Start of Source data

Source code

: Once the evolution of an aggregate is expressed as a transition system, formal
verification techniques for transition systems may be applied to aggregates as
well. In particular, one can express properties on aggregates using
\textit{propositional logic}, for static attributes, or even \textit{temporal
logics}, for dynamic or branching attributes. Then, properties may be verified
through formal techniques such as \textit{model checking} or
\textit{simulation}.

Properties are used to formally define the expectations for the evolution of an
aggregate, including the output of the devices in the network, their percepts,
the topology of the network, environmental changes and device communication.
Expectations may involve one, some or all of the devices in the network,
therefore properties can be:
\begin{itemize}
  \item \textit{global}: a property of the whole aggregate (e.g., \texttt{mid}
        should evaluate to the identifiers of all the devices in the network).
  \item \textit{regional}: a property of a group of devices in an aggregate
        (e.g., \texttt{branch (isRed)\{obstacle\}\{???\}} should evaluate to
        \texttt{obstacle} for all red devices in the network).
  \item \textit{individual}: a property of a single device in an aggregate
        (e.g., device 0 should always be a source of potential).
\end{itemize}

End of Source data
Start of Source data

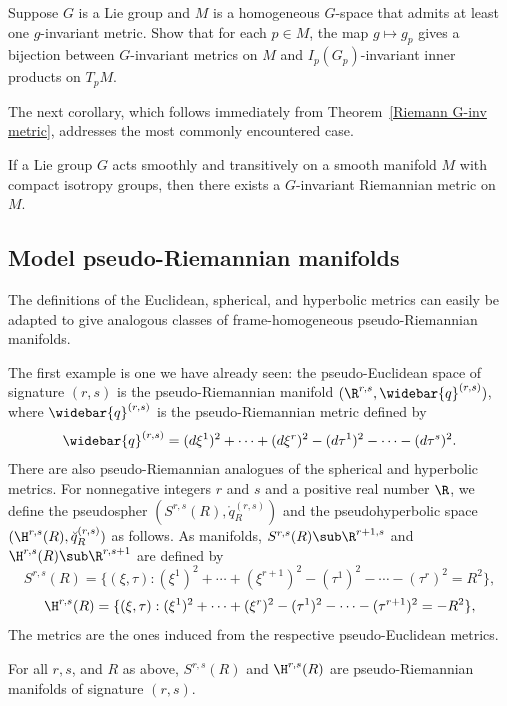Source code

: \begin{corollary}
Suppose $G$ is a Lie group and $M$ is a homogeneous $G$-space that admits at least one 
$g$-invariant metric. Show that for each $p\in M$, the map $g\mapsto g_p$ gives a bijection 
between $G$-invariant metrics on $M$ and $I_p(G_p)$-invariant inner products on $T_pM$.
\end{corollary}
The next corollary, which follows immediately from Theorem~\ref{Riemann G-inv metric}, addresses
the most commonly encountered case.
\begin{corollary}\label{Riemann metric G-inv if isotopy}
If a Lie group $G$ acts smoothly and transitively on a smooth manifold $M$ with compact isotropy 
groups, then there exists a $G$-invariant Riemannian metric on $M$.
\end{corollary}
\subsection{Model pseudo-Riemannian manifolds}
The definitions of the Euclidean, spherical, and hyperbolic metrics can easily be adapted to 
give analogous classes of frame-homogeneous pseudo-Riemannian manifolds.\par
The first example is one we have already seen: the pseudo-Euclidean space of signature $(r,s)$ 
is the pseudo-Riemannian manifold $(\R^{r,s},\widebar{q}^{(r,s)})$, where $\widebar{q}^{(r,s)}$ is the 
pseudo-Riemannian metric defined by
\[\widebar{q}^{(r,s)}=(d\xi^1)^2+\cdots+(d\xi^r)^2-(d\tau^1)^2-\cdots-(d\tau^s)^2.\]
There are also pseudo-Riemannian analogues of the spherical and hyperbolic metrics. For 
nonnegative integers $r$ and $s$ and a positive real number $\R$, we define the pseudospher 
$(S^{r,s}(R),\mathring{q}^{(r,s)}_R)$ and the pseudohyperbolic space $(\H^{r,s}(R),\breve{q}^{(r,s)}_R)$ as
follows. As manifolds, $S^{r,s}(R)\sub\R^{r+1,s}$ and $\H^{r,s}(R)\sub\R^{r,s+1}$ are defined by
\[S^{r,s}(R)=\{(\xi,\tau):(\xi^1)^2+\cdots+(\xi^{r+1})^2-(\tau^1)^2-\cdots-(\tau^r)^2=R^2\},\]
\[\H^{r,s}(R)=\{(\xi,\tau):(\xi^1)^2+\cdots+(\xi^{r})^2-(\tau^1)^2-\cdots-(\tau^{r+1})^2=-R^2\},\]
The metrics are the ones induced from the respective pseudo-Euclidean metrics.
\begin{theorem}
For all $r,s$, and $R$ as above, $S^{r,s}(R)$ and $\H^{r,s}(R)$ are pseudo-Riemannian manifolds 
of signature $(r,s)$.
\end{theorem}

End of Source data

From the entries above, collect every line with the string "transition" in it.

** Result of the exercise **
: Once the evolution of an aggregate is expressed as a transition system, formal
verification techniques for transition systems may be applied to aggregates as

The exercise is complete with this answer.